== Exercise ==
Find each line below containing the word "Notes" and copy it.

┄┄┄┄┄┄┄┄┄┄┄┄┄┄┄┄┄┄┄┄

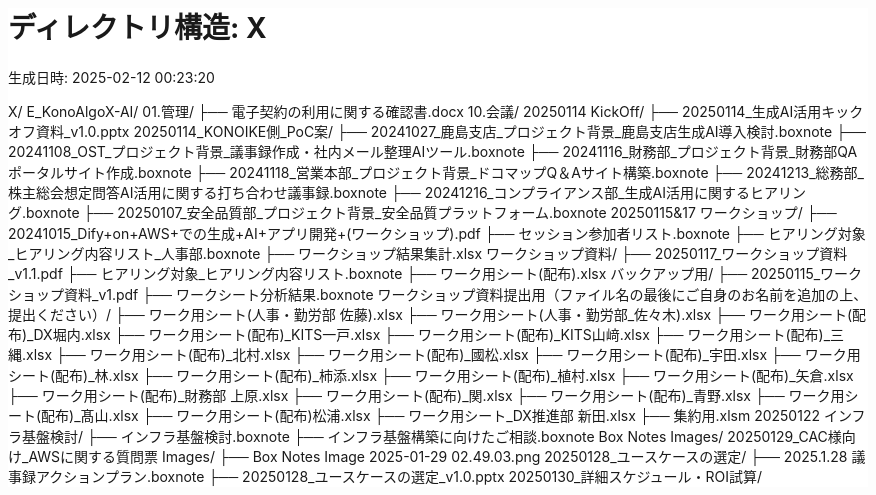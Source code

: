 # ディレクトリ構造: X


生成日時: 2025-02-12 00:23:20


X/
    E_KonoAlgoX-AI/
        01.管理/
            ├── 電子契約の利用に関する確認書.docx
        10.会議/
            20250114 KickOff/
                ├── 20250114_生成AI活用キックオフ資料_v1.0.pptx
            20250114_KONOIKE側_PoC案/
                ├── 20241027_鹿島支店_プロジェクト背景_鹿島支店生成AI導入検討.boxnote
                ├── 20241108_OST_プロジェクト背景_議事録作成・社内メール整理AIツール.boxnote
                ├── 20241116_財務部_プロジェクト背景_財務部QAポータルサイト作成.boxnote
                ├── 20241118_営業本部_プロジェクト背景_ドコマップQ＆Aサイト構築.boxnote
                ├── 20241213_総務部_株主総会想定問答AI活用に関する打ち合わせ議事録.boxnote
                ├── 20241216_コンプライアンス部_生成AI活用に関するヒアリング.boxnote
                ├── 20250107_安全品質部_プロジェクト背景_安全品質プラットフォーム.boxnote
            20250115&17 ワークショップ/
                ├── 20241015_Dify+on+AWS+での生成+AI+アプリ開発+(ワークショップ).pdf
                ├── セッション参加者リスト.boxnote
                ├── ヒアリング対象_ヒアリング内容リスト_人事部.boxnote
                ├── ワークショップ結果集計.xlsx
                ワークショップ資料/
                    ├── 20250117_ワークショップ資料_v1.1.pdf
                    ├── ヒアリング対象_ヒアリング内容リスト.boxnote
                    ├── ワーク用シート(配布).xlsx
                    バックアップ用/
                        ├── 20250115_ワークショップ資料_v1.pdf
                        ├── ワークシート分析結果.boxnote
                    ワークショップ資料提出用（ファイル名の最後にご自身のお名前を追加の上、提出ください）/
                        ├── ワーク用シート(人事・勤労部 佐藤).xlsx
                        ├── ワーク用シート(人事・勤労部_佐々木).xlsx
                        ├── ワーク用シート(配布)_DX堀内.xlsx
                        ├── ワーク用シート(配布)_KITS一戸.xlsx
                        ├── ワーク用シート(配布)_KITS山﨑.xlsx
                        ├── ワーク用シート(配布)_三縄.xlsx
                        ├── ワーク用シート(配布)_北村.xlsx
                        ├── ワーク用シート(配布)_國松.xlsx
                        ├── ワーク用シート(配布)_宇田.xlsx
                        ├── ワーク用シート(配布)_林.xlsx
                        ├── ワーク用シート(配布)_柿添.xlsx
                        ├── ワーク用シート(配布)_植村.xlsx
                        ├── ワーク用シート(配布)_矢倉.xlsx
                        ├── ワーク用シート(配布)_財務部 上原.xlsx
                        ├── ワーク用シート(配布)_関.xlsx
                        ├── ワーク用シート(配布)_青野.xlsx
                        ├── ワーク用シート(配布)_髙山.xlsx
                        ├── ワーク用シート(配布)松浦.xlsx
                        ├── ワーク用シート_DX推進部 新田.xlsx
                        ├── 集約用.xlsm
            20250122 インフラ基盤検討/
                ├── インフラ基盤検討.boxnote
                ├── インフラ基盤構築に向けたご相談.boxnote
                Box Notes Images/
                    20250129_CAC様向け_AWSに関する質問票 Images/
                        ├── Box Notes Image 2025-01-29 02.49.03.png
            20250128_ユースケースの選定/
                ├── 2025.1.28 議事録アクションプラン.boxnote
                ├── 20250128_ユースケースの選定_v1.0.pptx
            20250130_詳細スケジュール・ROI試算/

┄┄┄┄┄┄┄┄┄┄┄┄┄┄┄┄┄┄┄┄

== Solution to this exercise ==
                Box Notes Images/
                        ├── Box Notes Image 2025-01-29 02.49.03.png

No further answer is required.